▶ [Work required]: Could you return every line of the material that contains the word "description"?
★ ★ ★ ★ ★
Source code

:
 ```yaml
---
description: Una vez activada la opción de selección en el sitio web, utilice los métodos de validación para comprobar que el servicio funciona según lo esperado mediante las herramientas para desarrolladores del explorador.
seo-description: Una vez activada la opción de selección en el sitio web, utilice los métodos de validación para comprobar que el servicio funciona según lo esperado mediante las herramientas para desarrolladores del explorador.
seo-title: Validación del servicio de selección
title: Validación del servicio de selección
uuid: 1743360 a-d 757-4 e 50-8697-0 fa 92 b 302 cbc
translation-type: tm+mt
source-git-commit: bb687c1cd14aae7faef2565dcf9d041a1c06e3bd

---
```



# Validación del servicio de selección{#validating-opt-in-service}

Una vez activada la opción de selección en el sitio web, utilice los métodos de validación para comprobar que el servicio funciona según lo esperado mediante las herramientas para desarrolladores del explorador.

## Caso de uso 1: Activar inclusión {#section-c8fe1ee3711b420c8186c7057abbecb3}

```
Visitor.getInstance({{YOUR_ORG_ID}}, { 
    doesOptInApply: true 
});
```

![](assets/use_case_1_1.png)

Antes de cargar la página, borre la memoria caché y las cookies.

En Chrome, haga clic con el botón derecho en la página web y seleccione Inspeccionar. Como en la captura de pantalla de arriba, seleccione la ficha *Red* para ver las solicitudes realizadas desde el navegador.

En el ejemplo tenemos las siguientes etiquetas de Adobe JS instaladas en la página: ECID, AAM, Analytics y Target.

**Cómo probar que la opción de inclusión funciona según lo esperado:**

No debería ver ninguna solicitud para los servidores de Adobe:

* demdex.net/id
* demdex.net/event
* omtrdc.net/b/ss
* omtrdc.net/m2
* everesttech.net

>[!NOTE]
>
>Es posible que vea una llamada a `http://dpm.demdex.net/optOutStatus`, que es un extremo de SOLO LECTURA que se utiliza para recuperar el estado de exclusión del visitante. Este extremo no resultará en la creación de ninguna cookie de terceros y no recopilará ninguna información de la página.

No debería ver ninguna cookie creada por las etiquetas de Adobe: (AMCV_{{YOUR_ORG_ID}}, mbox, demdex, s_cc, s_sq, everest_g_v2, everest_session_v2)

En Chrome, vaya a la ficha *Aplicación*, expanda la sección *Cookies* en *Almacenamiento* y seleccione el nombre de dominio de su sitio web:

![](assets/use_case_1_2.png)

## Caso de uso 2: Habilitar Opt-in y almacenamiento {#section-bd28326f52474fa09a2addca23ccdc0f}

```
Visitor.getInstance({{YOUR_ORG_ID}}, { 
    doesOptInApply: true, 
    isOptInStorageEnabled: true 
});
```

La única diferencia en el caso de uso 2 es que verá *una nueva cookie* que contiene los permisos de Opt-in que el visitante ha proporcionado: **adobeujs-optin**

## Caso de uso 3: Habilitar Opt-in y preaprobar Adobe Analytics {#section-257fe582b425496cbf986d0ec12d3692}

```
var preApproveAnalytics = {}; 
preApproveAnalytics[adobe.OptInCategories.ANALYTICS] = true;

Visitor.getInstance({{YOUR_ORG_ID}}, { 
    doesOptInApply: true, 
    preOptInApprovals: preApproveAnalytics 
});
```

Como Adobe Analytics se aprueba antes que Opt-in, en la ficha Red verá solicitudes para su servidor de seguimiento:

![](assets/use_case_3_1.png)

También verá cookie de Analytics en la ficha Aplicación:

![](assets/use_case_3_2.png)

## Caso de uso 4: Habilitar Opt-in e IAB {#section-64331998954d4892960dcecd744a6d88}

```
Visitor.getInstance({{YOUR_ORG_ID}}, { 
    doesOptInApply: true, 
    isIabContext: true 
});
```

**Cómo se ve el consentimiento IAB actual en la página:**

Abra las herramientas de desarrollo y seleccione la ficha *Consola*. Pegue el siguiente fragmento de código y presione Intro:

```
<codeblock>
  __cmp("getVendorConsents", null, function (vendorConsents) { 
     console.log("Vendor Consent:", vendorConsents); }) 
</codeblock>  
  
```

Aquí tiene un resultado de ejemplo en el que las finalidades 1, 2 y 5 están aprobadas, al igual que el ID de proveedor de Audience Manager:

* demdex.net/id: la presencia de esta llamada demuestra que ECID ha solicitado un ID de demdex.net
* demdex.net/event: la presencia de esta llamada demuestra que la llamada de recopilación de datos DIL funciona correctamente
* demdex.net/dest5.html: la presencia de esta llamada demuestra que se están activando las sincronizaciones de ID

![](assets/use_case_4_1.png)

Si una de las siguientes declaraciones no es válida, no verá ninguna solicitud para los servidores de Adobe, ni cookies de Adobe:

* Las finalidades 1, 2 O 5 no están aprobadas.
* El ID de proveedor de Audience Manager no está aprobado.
★ ★ ★ ★ ★
▶ [Solution to this problem]:
description: Una vez activada la opción de selección en el sitio web, utilice los métodos de validación para comprobar que el servicio funciona según lo esperado mediante las herramientas para desarrolladores del explorador.
seo-description: Una vez activada la opción de selección en el sitio web, utilice los métodos de validación para comprobar que el servicio funciona según lo esperado mediante las herramientas para desarrolladores del explorador.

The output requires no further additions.